■ **TASK STATEMENT**
When the string "POST" is part of a line in the data below, report the whole line.

■ **ENTRIES SHOWN**
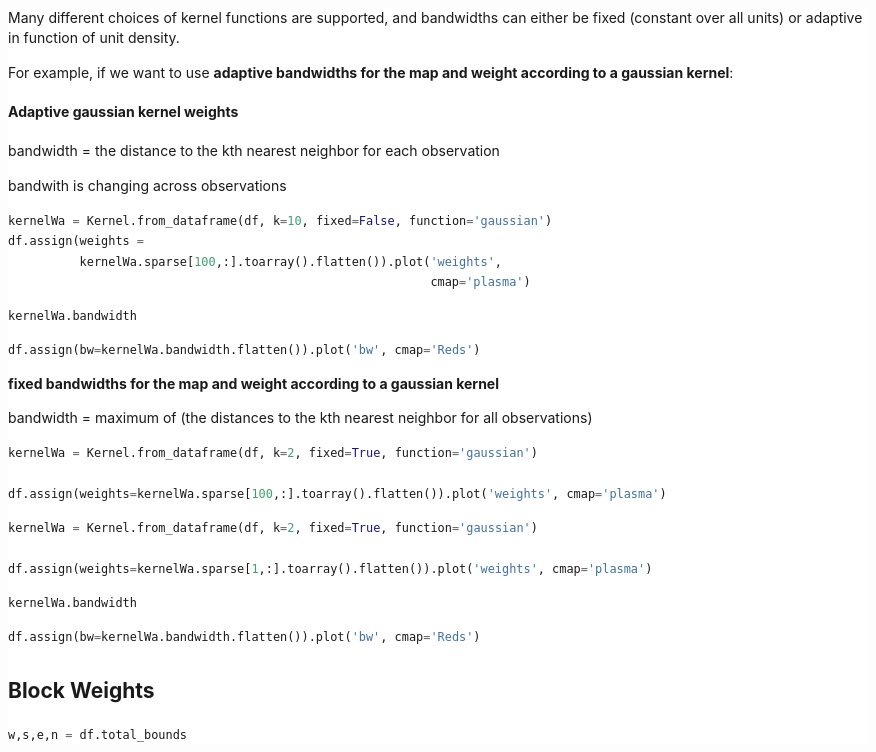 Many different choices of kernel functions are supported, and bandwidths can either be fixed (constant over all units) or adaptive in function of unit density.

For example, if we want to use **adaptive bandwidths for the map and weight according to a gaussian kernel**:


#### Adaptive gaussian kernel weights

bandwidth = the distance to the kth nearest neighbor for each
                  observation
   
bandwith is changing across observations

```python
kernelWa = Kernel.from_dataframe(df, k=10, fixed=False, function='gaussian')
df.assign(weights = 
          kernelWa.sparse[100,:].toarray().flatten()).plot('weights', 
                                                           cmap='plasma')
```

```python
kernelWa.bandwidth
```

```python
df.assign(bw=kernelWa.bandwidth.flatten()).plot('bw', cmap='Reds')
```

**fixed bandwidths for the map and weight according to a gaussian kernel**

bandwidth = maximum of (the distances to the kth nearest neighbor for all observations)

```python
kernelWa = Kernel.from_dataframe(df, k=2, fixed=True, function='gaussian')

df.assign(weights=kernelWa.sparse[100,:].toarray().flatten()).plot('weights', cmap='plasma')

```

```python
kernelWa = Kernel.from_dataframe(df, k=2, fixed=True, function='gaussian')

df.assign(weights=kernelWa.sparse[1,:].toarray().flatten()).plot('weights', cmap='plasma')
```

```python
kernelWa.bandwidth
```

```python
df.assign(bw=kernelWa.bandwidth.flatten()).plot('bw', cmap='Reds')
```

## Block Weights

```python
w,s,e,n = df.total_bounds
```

* * *

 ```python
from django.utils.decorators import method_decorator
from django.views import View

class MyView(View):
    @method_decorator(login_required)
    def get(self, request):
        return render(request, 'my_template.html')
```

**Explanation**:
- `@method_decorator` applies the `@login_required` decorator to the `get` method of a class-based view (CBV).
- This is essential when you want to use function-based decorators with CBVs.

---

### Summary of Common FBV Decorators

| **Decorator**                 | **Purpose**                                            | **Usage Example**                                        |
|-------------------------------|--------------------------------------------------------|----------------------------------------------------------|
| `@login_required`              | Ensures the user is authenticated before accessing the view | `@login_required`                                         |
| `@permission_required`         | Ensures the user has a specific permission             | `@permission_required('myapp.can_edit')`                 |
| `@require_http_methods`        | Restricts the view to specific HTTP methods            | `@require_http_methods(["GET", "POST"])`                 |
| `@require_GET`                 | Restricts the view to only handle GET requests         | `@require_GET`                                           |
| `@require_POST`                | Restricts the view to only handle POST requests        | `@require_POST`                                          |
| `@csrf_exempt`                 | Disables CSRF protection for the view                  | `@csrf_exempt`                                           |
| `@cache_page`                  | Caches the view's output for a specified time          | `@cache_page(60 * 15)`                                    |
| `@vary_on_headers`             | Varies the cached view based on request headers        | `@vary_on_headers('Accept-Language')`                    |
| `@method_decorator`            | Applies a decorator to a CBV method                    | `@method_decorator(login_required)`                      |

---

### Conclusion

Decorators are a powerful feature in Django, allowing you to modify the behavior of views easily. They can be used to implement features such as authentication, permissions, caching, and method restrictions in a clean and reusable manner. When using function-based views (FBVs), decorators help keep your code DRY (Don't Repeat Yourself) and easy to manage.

■ **RESULT OF THE TASK**
| `@require_http_methods`        | Restricts the view to specific HTTP methods            | `@require_http_methods(["GET", "POST"])`                 |
| `@require_POST`                | Restricts the view to only handle POST requests        | `@require_POST`                                          |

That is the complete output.